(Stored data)
-------------------------

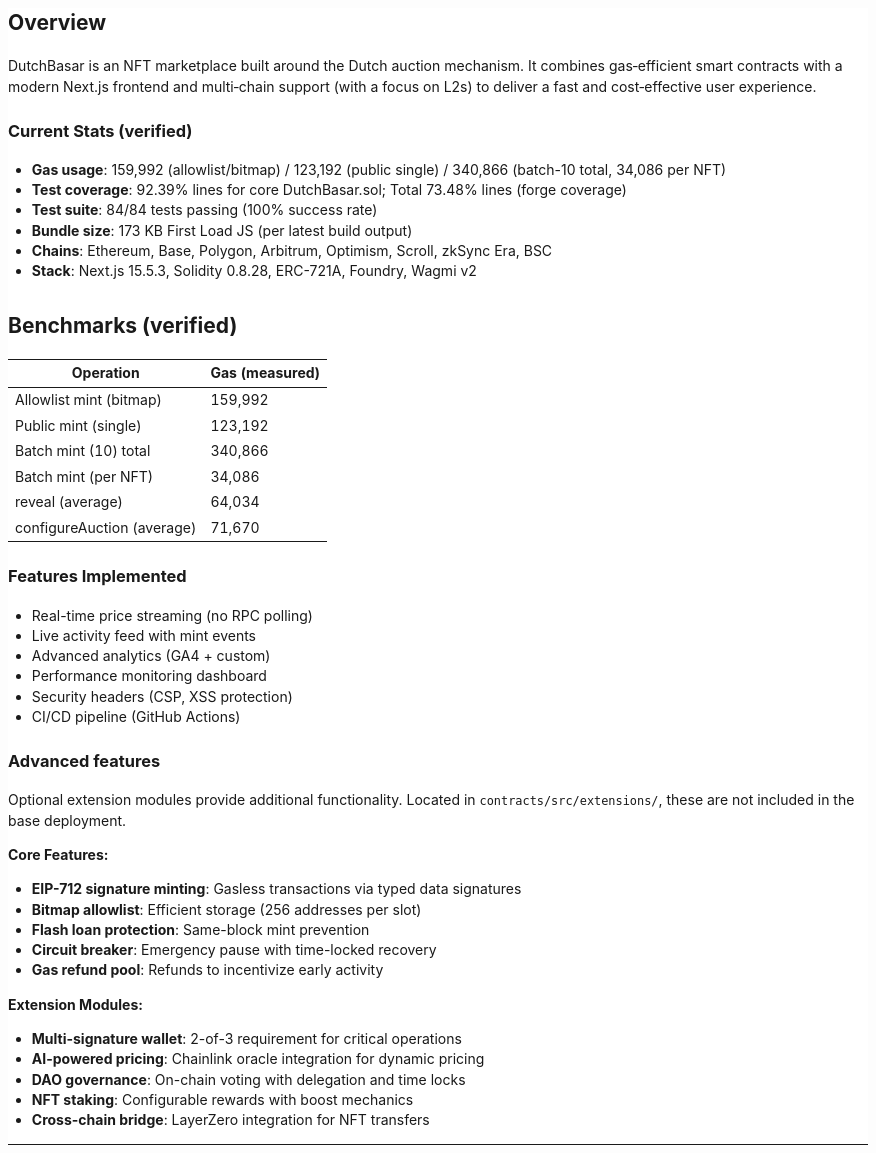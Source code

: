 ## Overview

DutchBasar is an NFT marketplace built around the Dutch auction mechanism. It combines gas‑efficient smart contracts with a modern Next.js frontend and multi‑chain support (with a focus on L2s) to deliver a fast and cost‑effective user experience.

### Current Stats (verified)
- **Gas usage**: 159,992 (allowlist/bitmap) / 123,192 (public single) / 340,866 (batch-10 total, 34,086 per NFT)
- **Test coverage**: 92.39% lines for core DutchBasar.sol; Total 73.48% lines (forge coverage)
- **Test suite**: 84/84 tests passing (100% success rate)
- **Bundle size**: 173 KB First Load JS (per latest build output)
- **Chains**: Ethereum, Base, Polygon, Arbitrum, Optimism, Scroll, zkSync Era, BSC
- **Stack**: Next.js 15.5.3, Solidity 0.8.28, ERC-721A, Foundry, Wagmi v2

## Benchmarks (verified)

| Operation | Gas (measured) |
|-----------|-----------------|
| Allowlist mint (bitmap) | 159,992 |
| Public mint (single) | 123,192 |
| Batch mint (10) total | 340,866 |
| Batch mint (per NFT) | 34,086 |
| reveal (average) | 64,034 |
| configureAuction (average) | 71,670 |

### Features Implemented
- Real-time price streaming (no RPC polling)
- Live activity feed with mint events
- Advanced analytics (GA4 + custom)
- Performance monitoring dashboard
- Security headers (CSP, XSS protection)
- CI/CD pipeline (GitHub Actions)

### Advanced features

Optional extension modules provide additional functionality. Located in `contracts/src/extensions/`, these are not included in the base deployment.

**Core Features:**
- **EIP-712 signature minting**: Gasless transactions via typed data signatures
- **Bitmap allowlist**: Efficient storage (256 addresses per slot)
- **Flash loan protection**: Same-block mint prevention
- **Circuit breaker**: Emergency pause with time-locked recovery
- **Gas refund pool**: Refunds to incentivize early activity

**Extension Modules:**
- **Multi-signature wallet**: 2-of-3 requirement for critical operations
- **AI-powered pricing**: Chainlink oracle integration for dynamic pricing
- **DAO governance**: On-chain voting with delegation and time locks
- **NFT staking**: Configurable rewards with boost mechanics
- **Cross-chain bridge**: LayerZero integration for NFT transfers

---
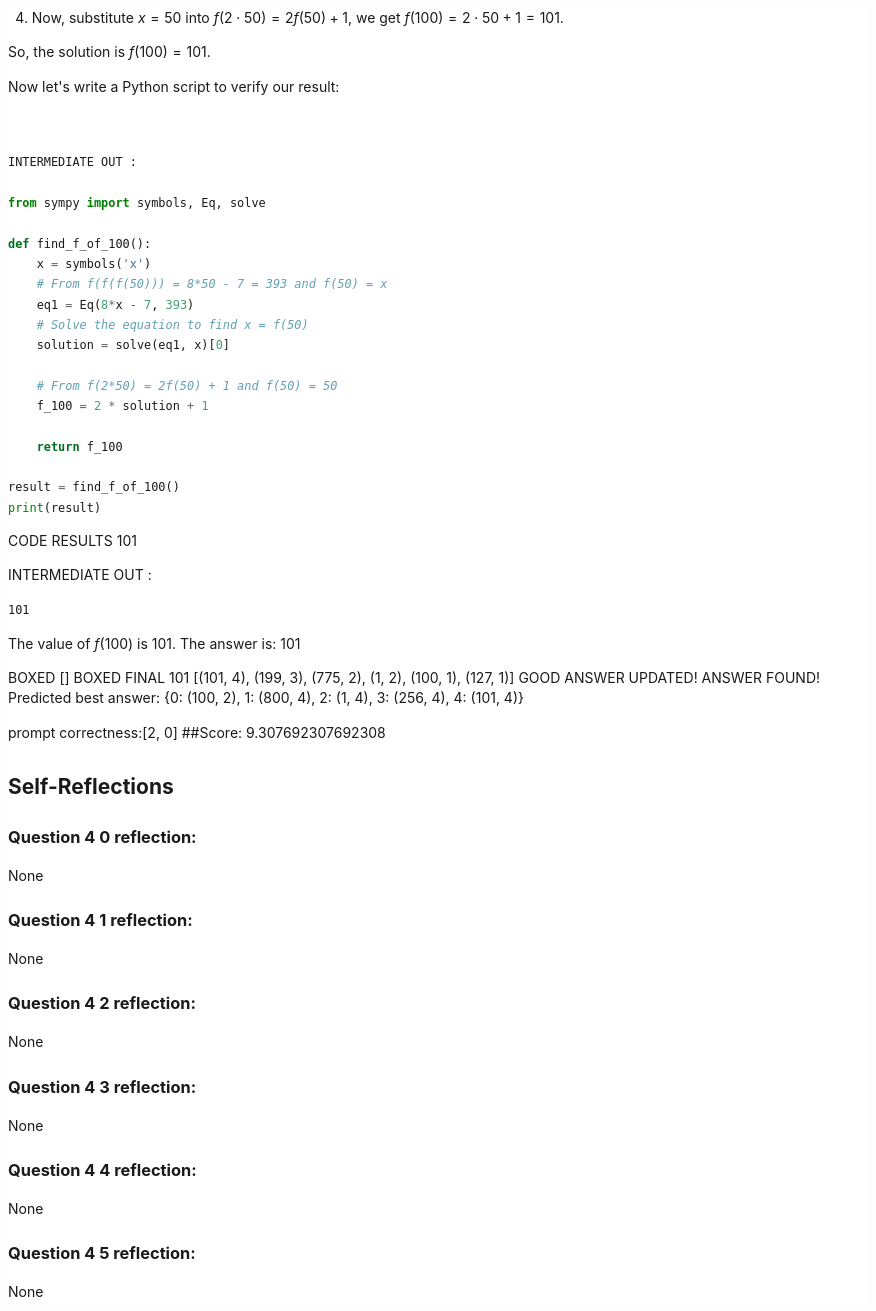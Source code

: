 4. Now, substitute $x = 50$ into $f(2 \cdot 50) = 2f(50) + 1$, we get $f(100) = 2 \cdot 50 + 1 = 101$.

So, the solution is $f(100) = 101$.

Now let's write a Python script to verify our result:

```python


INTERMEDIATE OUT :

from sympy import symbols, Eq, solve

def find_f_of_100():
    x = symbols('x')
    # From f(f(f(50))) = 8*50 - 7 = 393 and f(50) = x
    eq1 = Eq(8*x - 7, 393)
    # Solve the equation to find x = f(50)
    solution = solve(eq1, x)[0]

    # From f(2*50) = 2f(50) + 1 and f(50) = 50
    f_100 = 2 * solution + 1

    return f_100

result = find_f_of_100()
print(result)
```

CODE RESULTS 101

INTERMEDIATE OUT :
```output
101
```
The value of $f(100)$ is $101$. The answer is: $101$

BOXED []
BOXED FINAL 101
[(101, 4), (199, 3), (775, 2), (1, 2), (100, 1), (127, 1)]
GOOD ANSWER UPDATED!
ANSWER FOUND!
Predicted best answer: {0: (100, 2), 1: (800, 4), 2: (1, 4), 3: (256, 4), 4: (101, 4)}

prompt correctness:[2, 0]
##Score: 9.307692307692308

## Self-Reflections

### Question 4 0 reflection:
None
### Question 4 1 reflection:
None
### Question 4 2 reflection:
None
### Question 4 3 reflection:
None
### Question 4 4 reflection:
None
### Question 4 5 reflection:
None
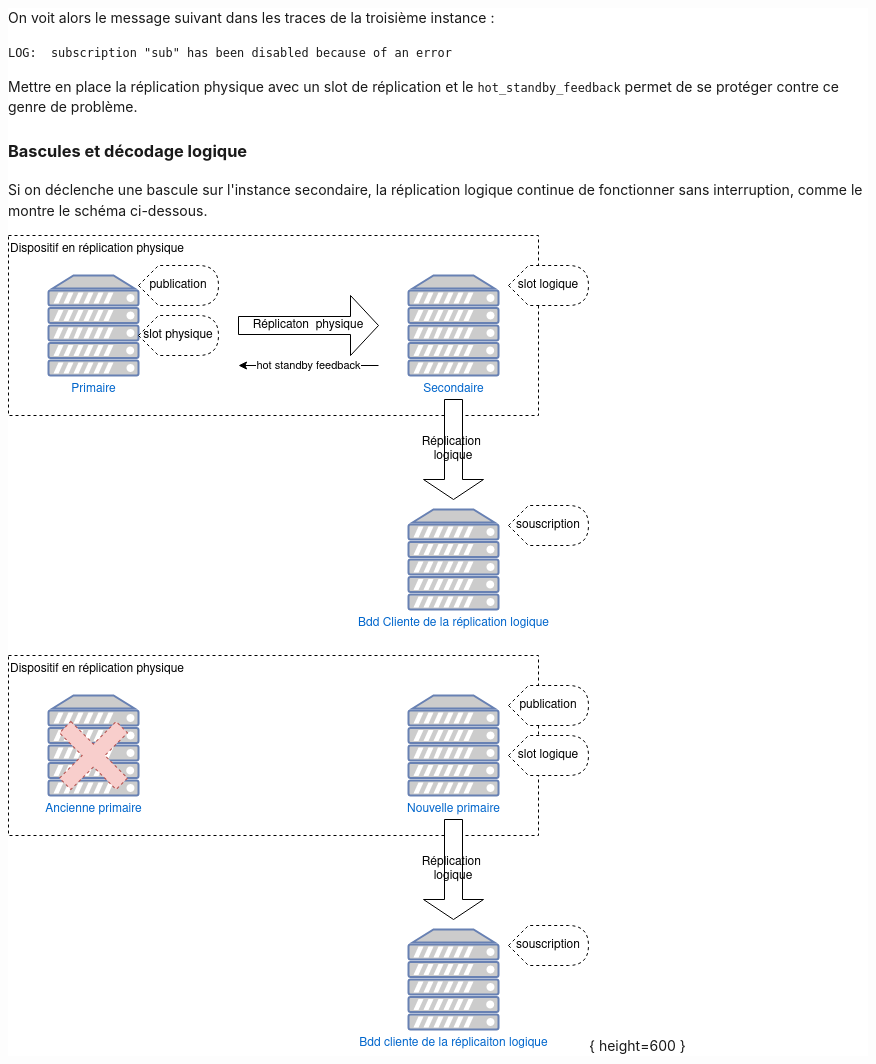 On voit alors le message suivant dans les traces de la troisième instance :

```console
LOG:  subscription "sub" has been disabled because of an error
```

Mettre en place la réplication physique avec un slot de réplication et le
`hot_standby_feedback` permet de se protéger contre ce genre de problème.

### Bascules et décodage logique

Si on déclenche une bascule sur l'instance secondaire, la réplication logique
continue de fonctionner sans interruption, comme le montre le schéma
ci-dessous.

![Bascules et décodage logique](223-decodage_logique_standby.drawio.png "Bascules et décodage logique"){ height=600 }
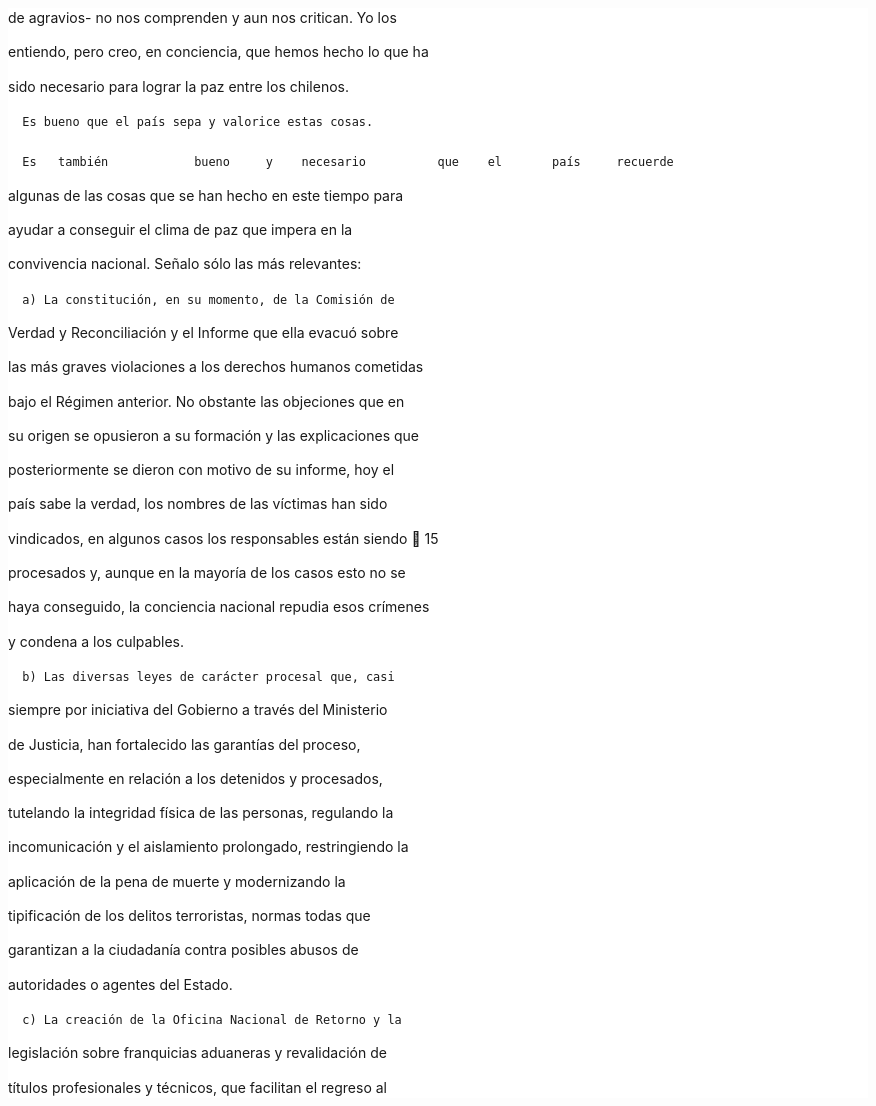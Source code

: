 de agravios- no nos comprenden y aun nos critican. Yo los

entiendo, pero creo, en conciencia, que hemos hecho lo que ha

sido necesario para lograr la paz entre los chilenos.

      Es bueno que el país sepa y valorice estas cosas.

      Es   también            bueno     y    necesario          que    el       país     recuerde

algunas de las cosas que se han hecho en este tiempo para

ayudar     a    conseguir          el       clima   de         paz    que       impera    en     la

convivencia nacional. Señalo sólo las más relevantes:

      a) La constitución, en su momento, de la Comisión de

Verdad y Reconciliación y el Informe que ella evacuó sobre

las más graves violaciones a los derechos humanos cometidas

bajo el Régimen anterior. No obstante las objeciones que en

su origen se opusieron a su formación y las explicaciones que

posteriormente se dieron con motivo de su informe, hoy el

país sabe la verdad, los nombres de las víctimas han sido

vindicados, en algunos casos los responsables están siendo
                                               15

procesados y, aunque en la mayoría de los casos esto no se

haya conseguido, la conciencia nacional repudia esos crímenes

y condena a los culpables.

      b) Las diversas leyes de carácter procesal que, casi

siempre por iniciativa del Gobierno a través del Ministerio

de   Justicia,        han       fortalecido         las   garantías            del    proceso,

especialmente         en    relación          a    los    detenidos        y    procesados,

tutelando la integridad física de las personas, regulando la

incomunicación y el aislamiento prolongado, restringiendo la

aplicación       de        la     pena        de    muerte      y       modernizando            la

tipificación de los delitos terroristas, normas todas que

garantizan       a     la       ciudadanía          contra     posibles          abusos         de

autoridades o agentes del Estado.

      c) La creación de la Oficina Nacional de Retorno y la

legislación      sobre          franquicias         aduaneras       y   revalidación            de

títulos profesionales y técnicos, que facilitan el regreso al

-------------------------

* [ACTIVITY]
Please copy every line of the records above in which "conciencia" appears.

* [FINISHED TASK]
entiendo, pero creo, en conciencia, que hemos hecho lo que ha
haya conseguido, la conciencia nacional repudia esos crímenes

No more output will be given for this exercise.